- _GIVEN ENTRIES_
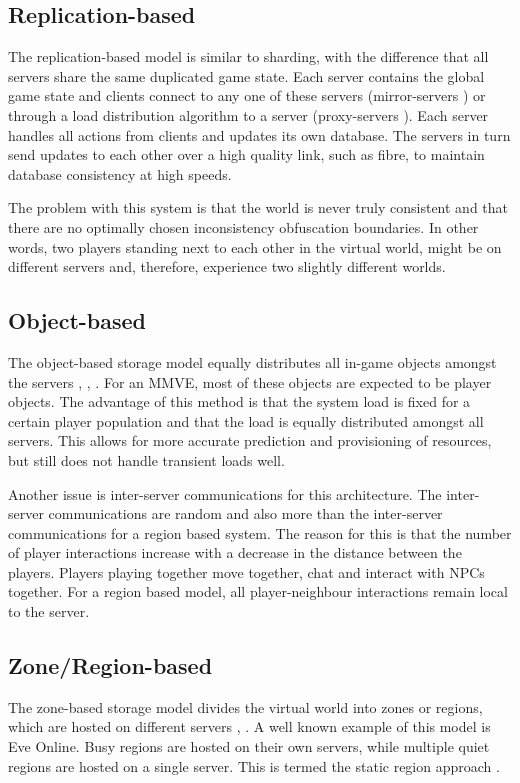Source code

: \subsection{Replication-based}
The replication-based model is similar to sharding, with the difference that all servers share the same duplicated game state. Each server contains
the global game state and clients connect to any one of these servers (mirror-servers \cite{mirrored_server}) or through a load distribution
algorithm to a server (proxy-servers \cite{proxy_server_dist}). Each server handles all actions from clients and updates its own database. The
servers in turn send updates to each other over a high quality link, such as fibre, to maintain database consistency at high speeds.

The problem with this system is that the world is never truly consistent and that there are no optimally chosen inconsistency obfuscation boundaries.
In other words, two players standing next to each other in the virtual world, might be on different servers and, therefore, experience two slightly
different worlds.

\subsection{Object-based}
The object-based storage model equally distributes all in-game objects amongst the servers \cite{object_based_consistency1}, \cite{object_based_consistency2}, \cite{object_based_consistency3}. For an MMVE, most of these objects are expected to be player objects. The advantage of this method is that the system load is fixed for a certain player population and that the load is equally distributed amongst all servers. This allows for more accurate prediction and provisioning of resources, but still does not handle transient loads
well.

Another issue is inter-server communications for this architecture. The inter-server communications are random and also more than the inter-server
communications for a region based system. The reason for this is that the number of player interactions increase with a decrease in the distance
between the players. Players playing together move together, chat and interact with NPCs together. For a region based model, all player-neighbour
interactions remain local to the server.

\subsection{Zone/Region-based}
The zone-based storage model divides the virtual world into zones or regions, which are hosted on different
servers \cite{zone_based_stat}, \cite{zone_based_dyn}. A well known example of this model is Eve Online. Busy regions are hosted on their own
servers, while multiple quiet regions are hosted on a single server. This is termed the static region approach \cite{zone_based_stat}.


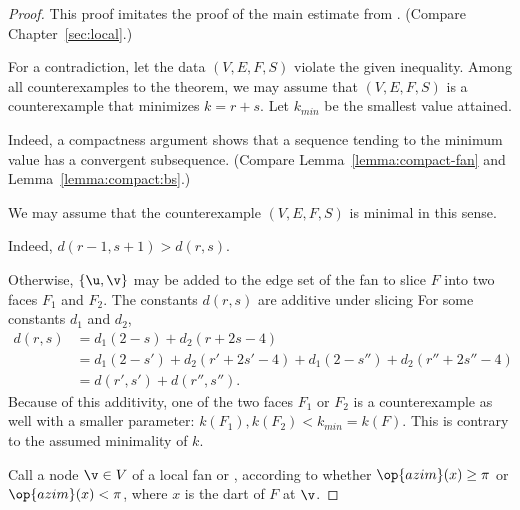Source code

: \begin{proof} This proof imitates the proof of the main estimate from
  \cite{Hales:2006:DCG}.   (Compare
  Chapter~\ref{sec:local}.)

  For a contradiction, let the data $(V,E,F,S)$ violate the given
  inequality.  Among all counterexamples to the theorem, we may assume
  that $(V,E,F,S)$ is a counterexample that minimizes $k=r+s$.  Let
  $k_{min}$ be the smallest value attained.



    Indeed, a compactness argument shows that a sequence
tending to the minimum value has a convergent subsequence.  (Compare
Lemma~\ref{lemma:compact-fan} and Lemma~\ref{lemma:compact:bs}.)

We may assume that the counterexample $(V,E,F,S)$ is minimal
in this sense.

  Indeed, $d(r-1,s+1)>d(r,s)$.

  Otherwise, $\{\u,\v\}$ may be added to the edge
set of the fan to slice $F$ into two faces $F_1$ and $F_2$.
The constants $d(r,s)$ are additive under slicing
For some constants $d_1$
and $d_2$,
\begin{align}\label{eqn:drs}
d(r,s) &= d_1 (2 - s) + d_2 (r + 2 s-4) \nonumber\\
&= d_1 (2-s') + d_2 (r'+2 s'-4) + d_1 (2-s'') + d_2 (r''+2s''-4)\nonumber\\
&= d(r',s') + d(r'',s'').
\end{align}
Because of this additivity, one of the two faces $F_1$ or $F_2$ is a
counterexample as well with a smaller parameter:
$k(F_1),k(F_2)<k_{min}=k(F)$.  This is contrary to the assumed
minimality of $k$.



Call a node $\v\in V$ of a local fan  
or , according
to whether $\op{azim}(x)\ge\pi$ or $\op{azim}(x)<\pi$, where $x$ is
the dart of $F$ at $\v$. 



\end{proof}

--

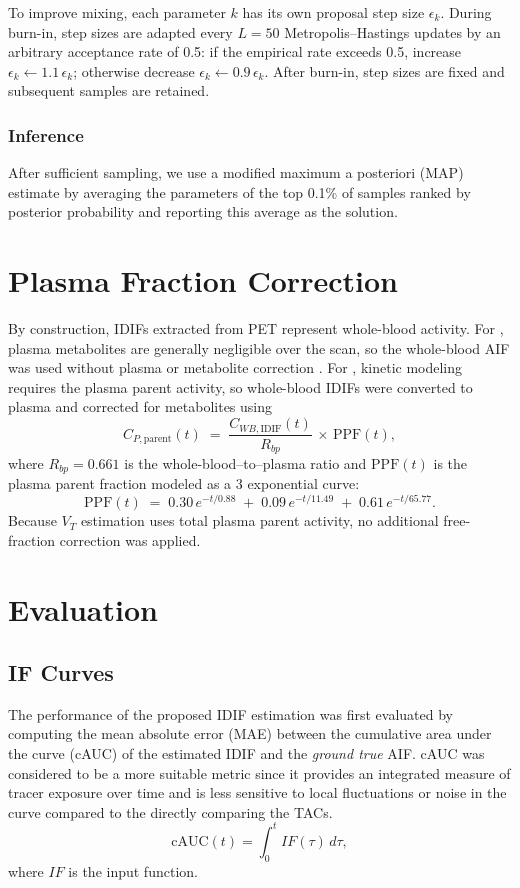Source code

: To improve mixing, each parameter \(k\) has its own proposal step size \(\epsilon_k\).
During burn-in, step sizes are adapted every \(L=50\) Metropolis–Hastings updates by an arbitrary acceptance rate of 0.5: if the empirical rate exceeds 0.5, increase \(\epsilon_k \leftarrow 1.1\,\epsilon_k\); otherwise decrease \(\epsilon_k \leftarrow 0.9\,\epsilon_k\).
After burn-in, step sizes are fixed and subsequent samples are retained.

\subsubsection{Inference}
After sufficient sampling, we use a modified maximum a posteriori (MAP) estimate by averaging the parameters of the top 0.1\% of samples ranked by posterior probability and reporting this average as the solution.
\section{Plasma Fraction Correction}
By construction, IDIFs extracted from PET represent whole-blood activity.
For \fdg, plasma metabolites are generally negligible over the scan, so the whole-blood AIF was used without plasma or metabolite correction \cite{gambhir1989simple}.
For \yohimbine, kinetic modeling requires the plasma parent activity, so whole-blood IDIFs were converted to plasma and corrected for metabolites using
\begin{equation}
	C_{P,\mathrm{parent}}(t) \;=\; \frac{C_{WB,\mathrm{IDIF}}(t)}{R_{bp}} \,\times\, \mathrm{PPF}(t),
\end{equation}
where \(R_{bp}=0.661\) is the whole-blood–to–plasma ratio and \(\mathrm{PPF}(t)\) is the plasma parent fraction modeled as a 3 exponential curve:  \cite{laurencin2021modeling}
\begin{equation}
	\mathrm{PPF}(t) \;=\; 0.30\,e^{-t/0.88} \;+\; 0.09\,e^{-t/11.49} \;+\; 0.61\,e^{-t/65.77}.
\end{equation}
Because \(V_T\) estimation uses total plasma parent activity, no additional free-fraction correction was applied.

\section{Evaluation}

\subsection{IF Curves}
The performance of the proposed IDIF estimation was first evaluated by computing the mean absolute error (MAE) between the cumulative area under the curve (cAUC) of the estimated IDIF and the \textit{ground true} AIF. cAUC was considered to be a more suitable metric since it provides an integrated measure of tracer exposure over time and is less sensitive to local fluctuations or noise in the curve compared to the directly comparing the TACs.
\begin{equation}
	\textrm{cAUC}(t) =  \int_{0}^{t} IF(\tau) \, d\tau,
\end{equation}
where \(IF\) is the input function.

- _DIRECTIONS FOR THIS TASK_
Pictures do not belong in the answer. Return the lines above starting at the one with "different worlds." and ending at the one with "to the edge", both kept, exactly.

- _SOLUTION TO THE PROBLEM_
different worlds.

\subsection{Object-based}
The object-based storage model equally distributes all in-game objects amongst the servers \cite{object_based_consistency1}, \cite{object_based_consistency2}, \cite{object_based_consistency3}. For an MMVE, most of these objects are expected to be player objects. The advantage of this method is that the system load is fixed for a certain player population and that the load is equally distributed amongst all servers. This allows for more accurate prediction and provisioning of resources, but still does not handle transient loads
well.

Another issue is inter-server communications for this architecture. The inter-server communications are random and also more than the inter-server
communications for a region based system. The reason for this is that the number of player interactions increase with a decrease in the distance
between the players. Players playing together move together, chat and interact with NPCs together. For a region based model, all player-neighbour
interactions remain local to the server.

\subsection{Zone/Region-based}
The zone-based storage model divides the virtual world into zones or regions, which are hosted on different
servers \cite{zone_based_stat}, \cite{zone_based_dyn}. A well known example of this model is Eve Online. Busy regions are hosted on their own
servers, while multiple quiet regions are hosted on a single server. This is termed the static region approach \cite{zone_based_stat}.


Source code

: \begin{proof} This proof imitates the proof of the main estimate from
  \cite{Hales:2006:DCG}.   (Compare
  Chapter~\ref{sec:local}.)

  For a contradiction, let the data $(V,E,F,S)$ violate the given
  inequality.  Among all counterexamples to the theorem, we may assume
  that $(V,E,F,S)$ is a counterexample that minimizes $k=r+s$.  Let
  $k_{min}$ be the smallest value attained.



    Indeed, a compactness argument shows that a sequence
tending to the minimum value has a convergent subsequence.  (Compare
Lemma~\ref{lemma:compact-fan} and Lemma~\ref{lemma:compact:bs}.)

We may assume that the counterexample $(V,E,F,S)$ is minimal
in this sense.

  Indeed, $d(r-1,s+1)>d(r,s)$.

  Otherwise, $\{\u,\v\}$ may be added to the edge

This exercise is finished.